What is needed is every line of the data that includes the word "をすべての". Please copy each one.

(Data excerpts)

▬▬▬

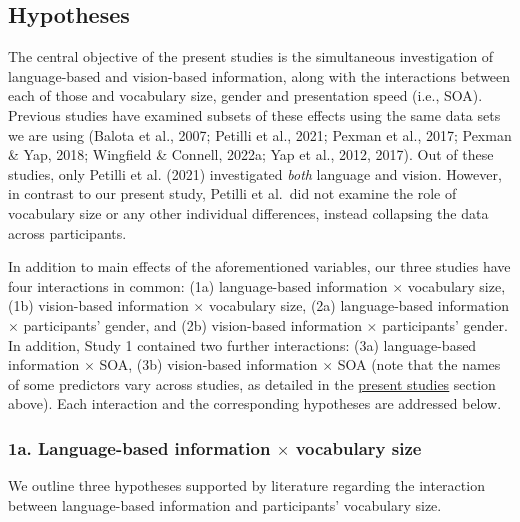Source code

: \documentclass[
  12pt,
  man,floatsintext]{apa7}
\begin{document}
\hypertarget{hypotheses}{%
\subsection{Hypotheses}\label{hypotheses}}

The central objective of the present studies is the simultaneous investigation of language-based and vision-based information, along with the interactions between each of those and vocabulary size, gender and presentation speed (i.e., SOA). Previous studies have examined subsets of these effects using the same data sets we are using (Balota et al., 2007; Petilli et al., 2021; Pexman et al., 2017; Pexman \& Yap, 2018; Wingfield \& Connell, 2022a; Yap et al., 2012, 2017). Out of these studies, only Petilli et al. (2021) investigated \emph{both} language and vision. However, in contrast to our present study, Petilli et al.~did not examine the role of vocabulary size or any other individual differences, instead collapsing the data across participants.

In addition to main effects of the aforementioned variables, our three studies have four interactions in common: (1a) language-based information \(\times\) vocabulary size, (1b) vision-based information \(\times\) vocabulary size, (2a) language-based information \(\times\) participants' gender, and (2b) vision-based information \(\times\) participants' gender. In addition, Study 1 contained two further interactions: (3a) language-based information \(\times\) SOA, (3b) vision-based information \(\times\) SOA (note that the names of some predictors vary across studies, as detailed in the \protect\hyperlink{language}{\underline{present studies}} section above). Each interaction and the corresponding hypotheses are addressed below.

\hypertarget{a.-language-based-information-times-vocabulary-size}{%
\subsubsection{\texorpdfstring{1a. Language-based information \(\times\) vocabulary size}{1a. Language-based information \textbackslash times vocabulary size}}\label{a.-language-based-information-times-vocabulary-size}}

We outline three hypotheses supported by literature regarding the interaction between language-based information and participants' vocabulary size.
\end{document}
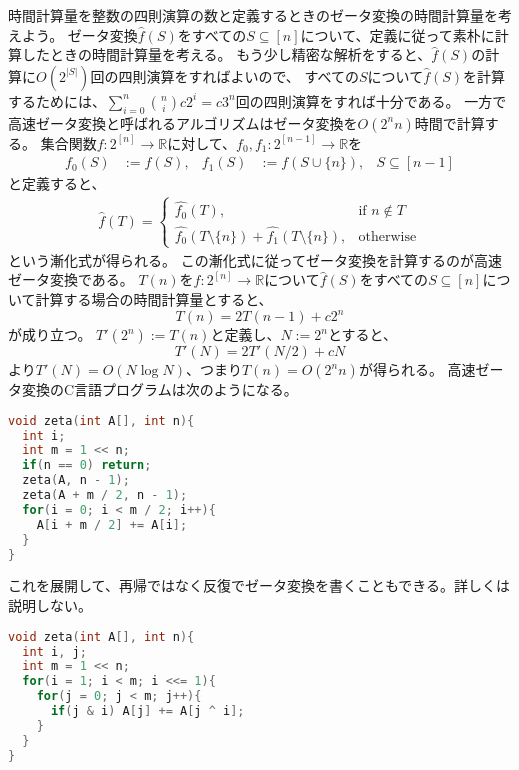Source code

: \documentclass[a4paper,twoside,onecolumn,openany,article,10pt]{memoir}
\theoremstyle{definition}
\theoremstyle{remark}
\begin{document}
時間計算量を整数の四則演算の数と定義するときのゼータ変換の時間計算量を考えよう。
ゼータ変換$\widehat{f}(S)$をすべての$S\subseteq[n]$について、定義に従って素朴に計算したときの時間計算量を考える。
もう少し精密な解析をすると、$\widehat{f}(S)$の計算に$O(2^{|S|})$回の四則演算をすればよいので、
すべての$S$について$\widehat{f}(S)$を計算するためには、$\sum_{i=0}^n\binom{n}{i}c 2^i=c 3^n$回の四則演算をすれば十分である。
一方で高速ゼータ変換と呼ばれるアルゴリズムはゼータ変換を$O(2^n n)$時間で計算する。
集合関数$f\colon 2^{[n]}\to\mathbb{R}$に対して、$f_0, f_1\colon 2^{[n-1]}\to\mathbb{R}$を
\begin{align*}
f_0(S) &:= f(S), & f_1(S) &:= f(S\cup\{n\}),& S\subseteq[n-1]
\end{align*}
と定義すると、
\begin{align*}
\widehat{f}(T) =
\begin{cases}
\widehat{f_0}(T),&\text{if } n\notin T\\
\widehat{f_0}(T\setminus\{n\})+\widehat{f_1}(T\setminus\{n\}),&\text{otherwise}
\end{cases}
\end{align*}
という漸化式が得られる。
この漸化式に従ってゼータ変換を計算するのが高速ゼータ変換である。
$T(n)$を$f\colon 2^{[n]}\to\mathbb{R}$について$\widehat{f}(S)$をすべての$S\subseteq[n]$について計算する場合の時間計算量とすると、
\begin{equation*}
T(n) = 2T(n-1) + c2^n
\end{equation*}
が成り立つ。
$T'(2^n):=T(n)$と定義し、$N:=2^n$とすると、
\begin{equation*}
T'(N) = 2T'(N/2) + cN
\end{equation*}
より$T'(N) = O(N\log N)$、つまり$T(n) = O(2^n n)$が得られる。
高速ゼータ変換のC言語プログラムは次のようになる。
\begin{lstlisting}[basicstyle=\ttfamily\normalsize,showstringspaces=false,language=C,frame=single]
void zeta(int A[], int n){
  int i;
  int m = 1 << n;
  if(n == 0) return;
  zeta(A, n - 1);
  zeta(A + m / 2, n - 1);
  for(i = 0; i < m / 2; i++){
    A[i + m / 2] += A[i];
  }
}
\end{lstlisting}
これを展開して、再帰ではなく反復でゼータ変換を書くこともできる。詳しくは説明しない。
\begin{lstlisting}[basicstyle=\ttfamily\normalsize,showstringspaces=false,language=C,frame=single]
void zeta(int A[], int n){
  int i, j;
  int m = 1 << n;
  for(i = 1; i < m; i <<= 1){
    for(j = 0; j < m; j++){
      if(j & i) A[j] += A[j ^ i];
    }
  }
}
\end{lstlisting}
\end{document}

▬▬▬

* _Answer_:
ゼータ変換$\widehat{f}(S)$をすべての$S\subseteq[n]$について、定義に従って素朴に計算したときの時間計算量を考える。
$T(n)$を$f\colon 2^{[n]}\to\mathbb{R}$について$\widehat{f}(S)$をすべての$S\subseteq[n]$について計算する場合の時間計算量とすると、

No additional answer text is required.